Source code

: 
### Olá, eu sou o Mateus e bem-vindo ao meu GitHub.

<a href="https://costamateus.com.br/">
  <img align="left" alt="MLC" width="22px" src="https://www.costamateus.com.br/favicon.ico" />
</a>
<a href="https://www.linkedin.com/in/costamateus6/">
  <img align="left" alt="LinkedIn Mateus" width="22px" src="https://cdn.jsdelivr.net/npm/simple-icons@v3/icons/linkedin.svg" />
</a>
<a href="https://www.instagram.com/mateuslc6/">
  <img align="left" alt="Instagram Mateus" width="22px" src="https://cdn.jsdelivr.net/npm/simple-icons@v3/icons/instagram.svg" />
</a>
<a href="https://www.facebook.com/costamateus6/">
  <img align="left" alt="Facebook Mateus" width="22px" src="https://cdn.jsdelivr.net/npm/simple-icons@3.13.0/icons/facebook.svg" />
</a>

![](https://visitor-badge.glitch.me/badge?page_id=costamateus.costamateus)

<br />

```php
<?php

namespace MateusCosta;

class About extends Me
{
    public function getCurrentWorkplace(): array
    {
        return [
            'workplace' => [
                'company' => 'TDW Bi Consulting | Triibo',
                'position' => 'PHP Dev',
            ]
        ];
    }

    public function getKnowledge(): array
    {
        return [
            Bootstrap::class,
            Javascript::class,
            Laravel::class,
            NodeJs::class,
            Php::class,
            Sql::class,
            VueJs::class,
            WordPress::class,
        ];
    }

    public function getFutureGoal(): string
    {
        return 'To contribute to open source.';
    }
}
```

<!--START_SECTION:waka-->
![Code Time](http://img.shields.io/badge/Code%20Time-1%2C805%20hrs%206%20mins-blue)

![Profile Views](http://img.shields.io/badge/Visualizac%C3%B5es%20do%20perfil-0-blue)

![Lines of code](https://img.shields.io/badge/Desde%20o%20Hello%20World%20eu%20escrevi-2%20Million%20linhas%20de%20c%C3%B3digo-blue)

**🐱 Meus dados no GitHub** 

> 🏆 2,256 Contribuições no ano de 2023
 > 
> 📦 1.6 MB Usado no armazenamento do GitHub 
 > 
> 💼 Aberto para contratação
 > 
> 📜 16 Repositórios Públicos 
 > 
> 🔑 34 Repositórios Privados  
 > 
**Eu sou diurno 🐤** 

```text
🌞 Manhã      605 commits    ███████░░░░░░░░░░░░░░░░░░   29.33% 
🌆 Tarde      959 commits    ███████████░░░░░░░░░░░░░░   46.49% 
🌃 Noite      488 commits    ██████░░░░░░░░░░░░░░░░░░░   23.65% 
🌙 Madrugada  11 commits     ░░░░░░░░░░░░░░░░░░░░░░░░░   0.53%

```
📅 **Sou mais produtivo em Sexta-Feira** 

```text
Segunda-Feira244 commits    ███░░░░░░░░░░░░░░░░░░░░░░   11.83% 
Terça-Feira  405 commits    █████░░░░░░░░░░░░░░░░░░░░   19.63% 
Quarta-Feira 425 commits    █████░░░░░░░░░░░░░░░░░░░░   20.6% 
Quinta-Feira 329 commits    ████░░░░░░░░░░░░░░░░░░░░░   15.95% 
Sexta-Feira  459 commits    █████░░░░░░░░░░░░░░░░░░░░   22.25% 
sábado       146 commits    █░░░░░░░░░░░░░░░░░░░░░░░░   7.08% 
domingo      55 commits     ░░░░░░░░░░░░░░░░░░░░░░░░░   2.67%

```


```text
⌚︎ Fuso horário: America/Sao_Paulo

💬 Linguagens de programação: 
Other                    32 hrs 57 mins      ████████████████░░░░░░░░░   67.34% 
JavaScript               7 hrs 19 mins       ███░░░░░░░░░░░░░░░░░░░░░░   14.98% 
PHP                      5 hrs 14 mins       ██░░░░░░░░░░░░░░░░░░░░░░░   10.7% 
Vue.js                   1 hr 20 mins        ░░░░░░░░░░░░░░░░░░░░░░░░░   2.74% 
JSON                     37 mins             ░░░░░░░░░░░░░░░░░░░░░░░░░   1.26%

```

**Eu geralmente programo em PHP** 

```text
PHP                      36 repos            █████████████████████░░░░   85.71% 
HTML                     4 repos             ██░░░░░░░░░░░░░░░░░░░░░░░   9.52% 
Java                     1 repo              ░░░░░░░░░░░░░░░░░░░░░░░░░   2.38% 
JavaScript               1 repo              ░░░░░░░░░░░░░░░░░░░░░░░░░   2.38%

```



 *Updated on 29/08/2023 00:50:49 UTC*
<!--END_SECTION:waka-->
· · · · ·
**WHAT IS BEING ASKED:**
The whole listing above, line by line, is to be retyped exactly.

**TASK OUTPUT:**
Source code

: 
### Olá, eu sou o Mateus e bem-vindo ao meu GitHub.

<a href="https://costamateus.com.br/">
  <img align="left" alt="MLC" width="22px" src="https://www.costamateus.com.br/favicon.ico" />
</a>
<a href="https://www.linkedin.com/in/costamateus6/">
  <img align="left" alt="LinkedIn Mateus" width="22px" src="https://cdn.jsdelivr.net/npm/simple-icons@v3/icons/linkedin.svg" />
</a>
<a href="https://www.instagram.com/mateuslc6/">
  <img align="left" alt="Instagram Mateus" width="22px" src="https://cdn.jsdelivr.net/npm/simple-icons@v3/icons/instagram.svg" />
</a>
<a href="https://www.facebook.com/costamateus6/">
  <img align="left" alt="Facebook Mateus" width="22px" src="https://cdn.jsdelivr.net/npm/simple-icons@3.13.0/icons/facebook.svg" />
</a>

![](https://visitor-badge.glitch.me/badge?page_id=costamateus.costamateus)

<br />

```php
<?php

namespace MateusCosta;

class About extends Me
{
    public function getCurrentWorkplace(): array
    {
        return [
            'workplace' => [
                'company' => 'TDW Bi Consulting | Triibo',
                'position' => 'PHP Dev',
            ]
        ];
    }

    public function getKnowledge(): array
    {
        return [
            Bootstrap::class,
            Javascript::class,
            Laravel::class,
            NodeJs::class,
            Php::class,
            Sql::class,
            VueJs::class,
            WordPress::class,
        ];
    }

    public function getFutureGoal(): string
    {
        return 'To contribute to open source.';
    }
}
```

<!--START_SECTION:waka-->
![Code Time](http://img.shields.io/badge/Code%20Time-1%2C805%20hrs%206%20mins-blue)

![Profile Views](http://img.shields.io/badge/Visualizac%C3%B5es%20do%20perfil-0-blue)

![Lines of code](https://img.shields.io/badge/Desde%20o%20Hello%20World%20eu%20escrevi-2%20Million%20linhas%20de%20c%C3%B3digo-blue)

**🐱 Meus dados no GitHub** 

> 🏆 2,256 Contribuições no ano de 2023
 > 
> 📦 1.6 MB Usado no armazenamento do GitHub 
 > 
> 💼 Aberto para contratação
 > 
> 📜 16 Repositórios Públicos 
 > 
> 🔑 34 Repositórios Privados  
 > 
**Eu sou diurno 🐤** 

```text
🌞 Manhã      605 commits    ███████░░░░░░░░░░░░░░░░░░   29.33% 
🌆 Tarde      959 commits    ███████████░░░░░░░░░░░░░░   46.49% 
🌃 Noite      488 commits    ██████░░░░░░░░░░░░░░░░░░░   23.65% 
🌙 Madrugada  11 commits     ░░░░░░░░░░░░░░░░░░░░░░░░░   0.53%

```
📅 **Sou mais produtivo em Sexta-Feira** 

```text
Segunda-Feira244 commits    ███░░░░░░░░░░░░░░░░░░░░░░   11.83% 
Terça-Feira  405 commits    █████░░░░░░░░░░░░░░░░░░░░   19.63% 
Quarta-Feira 425 commits    █████░░░░░░░░░░░░░░░░░░░░   20.6% 
Quinta-Feira 329 commits    ████░░░░░░░░░░░░░░░░░░░░░   15.95% 
Sexta-Feira  459 commits    █████░░░░░░░░░░░░░░░░░░░░   22.25% 
sábado       146 commits    █░░░░░░░░░░░░░░░░░░░░░░░░   7.08% 
domingo      55 commits     ░░░░░░░░░░░░░░░░░░░░░░░░░   2.67%

```


```text
⌚︎ Fuso horário: America/Sao_Paulo

💬 Linguagens de programação: 
Other                    32 hrs 57 mins      ████████████████░░░░░░░░░   67.34% 
JavaScript               7 hrs 19 mins       ███░░░░░░░░░░░░░░░░░░░░░░   14.98% 
PHP                      5 hrs 14 mins       ██░░░░░░░░░░░░░░░░░░░░░░░   10.7% 
Vue.js                   1 hr 20 mins        ░░░░░░░░░░░░░░░░░░░░░░░░░   2.74% 
JSON                     37 mins             ░░░░░░░░░░░░░░░░░░░░░░░░░   1.26%

```

**Eu geralmente programo em PHP** 

```text
PHP                      36 repos            █████████████████████░░░░   85.71% 
HTML                     4 repos             ██░░░░░░░░░░░░░░░░░░░░░░░   9.52% 
Java                     1 repo              ░░░░░░░░░░░░░░░░░░░░░░░░░   2.38% 
JavaScript               1 repo              ░░░░░░░░░░░░░░░░░░░░░░░░░   2.38%

```



 *Updated on 29/08/2023 00:50:49 UTC*
<!--END_SECTION:waka-->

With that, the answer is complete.